The Environment Minister can't find the report! What sort of half-awake half-baked ministers are these? One minister had read the material and poos poos its importance and says that it may not even be made public. You can gather from all this that the report is important in that it shows the problems with nuclear power, the last thing either the NDP or the Sask. Party wanted to hear. Will the NDP take up the task of a good opposition and like the Sask. Party demand the report's release?
Sask. government to release nuclear power report
Last Updated: Thursday, March 27, 2008 |
After once criticizing the NDP government for "dithering" on making a nuclear power report public, the ruling Saskatchewan Party is now getting ready to release the information itself.
"Our commitment to release it is going to be kept," Premier Brad Wall said Thursday.
The development comes after being in power several months and follows some mixed signals from cabinet minister.
In 2005, then-Opposition leader Wall told a business group that SaskPower had done work on how Saskatchewan might use nuclear power, but the NDP government had refused to table the information. Saskatchewan is the world's leading producer of uranium, but doesn't have nuclear reactors.
Making the report public was the only way Saskatchewan people could know for sure whether or not a nuclear power plant was a good idea for the province, Wall said.
"All we get from the NDP is more dithering," Wall said, according to the text of his Dec. 8, 2005, speech to the North Saskatoon Business Association.
Wall also said then that within months of a Saskatchewan Party government being elected, Enterprise Saskatchewan would be directed to make SaskPower's nuclear power information public.
After four months in power, that hasn't happened. Enterprise and Innovation Minister Lyle Stewart said Wednesday he hasn't read the SaskPower report.
He also confirmed what Environment Minister Nancy Heppner said in January — that the government could not find the report.
"That, as far as I know, is still the case," Stewart said.
However, one of Stewart's cabinet colleagues, Crown Corporations Minister Ken Cheveldayoff, said he has read the material. He said the information is not substantial and may not be made public.
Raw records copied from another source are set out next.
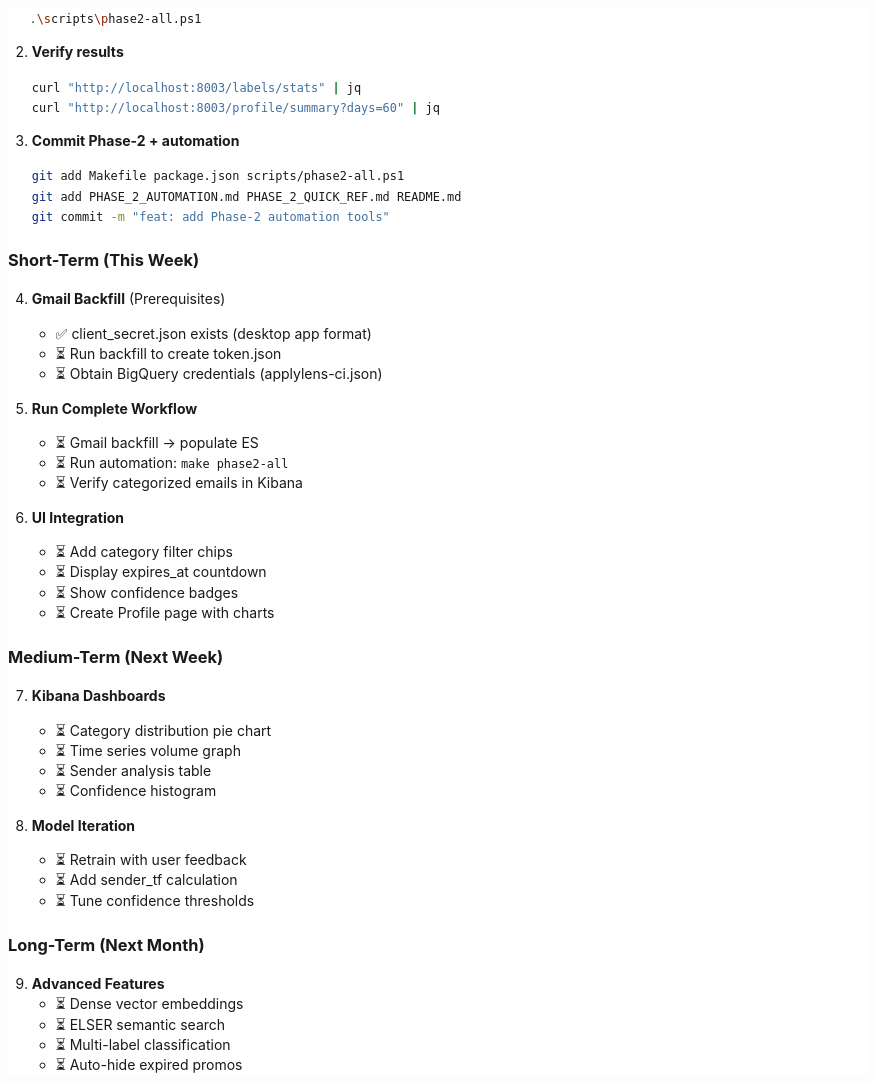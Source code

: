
 ```bash
   .\scripts\phase2-all.ps1
   ```

2. **Verify results**

   ```bash
   curl "http://localhost:8003/labels/stats" | jq
   curl "http://localhost:8003/profile/summary?days=60" | jq
   ```

3. **Commit Phase-2 + automation**

   ```bash
   git add Makefile package.json scripts/phase2-all.ps1
   git add PHASE_2_AUTOMATION.md PHASE_2_QUICK_REF.md README.md
   git commit -m "feat: add Phase-2 automation tools"
   ```

### Short-Term (This Week)

4. **Gmail Backfill** (Prerequisites)
   - ✅ client_secret.json exists (desktop app format)
   - ⏳ Run backfill to create token.json
   - ⏳ Obtain BigQuery credentials (applylens-ci.json)

5. **Run Complete Workflow**
   - ⏳ Gmail backfill → populate ES
   - ⏳ Run automation: `make phase2-all`
   - ⏳ Verify categorized emails in Kibana

6. **UI Integration**
   - ⏳ Add category filter chips
   - ⏳ Display expires_at countdown
   - ⏳ Show confidence badges
   - ⏳ Create Profile page with charts

### Medium-Term (Next Week)

7. **Kibana Dashboards**
   - ⏳ Category distribution pie chart
   - ⏳ Time series volume graph
   - ⏳ Sender analysis table
   - ⏳ Confidence histogram

8. **Model Iteration**
   - ⏳ Retrain with user feedback
   - ⏳ Add sender_tf calculation
   - ⏳ Tune confidence thresholds

### Long-Term (Next Month)

9. **Advanced Features**
   - ⏳ Dense vector embeddings
   - ⏳ ELSER semantic search
   - ⏳ Multi-label classification
   - ⏳ Auto-hide expired promos
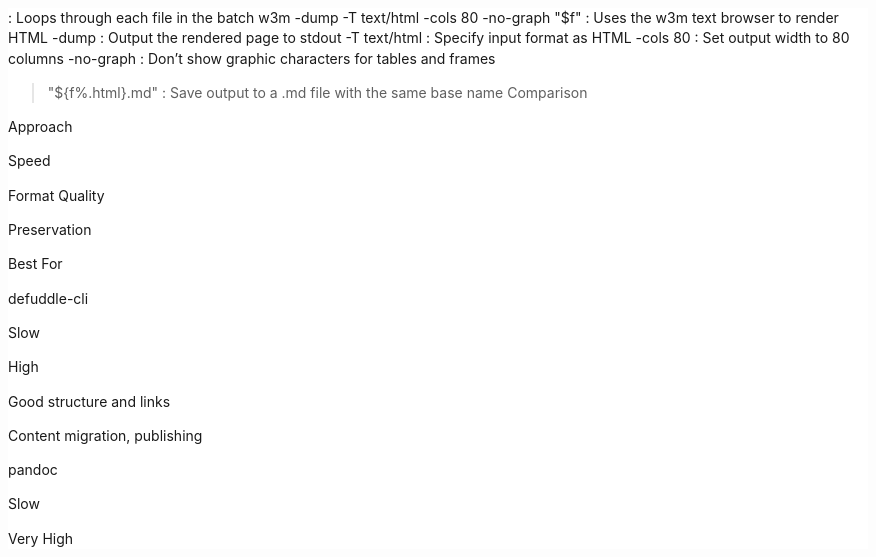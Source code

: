 : Loops through each file in the batch
w3m -dump -T text/html -cols 80 -no-graph "$f"
: Uses the w3m text browser to render HTML
-dump
: Output the rendered page to stdout
-T text/html
: Specify input format as HTML
-cols 80
: Set output width to 80 columns
-no-graph
: Don’t show graphic characters for tables and frames
> "${f%.html}.md"
: Save output to a .md file with the same base name
Comparison








Approach


Speed


Format Quality


Preservation


Best For








defuddle-cli


Slow


High


Good structure and links


Content migration, publishing






pandoc


Slow


Very High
"I've had a chance to look at those documents," Cheveldayoff said. "One involves siting, but it was a very elementary study that has some commercial confidentiality to it."
The Opposition New Democrats don't buy either story.
It's more likely that the government doesn't want things in the report made public, such as the high cost of such a plant and the possible risk to the people who live near it, New Democrat MLA Frank Quennell said.
"I think the report certainly raises the serious consequences of a nuclear accident, given where a nuclear reactor would have to be located," said Quennell, a former minister responsible for SaskPower who was briefed on the contents of the report.
According to the report, a nuclear power plant would be located near a water source and close to a population centre, he said.
Meanwhile, after CBC News asked the government about the report and what ministers had said about it, there were signs the file was being moved back to the front burner.
Wall has instructed SaskPower to gather all of the documents related to the nuclear power file with an eye to making as much of it public as possible, a spokesman for the premier said.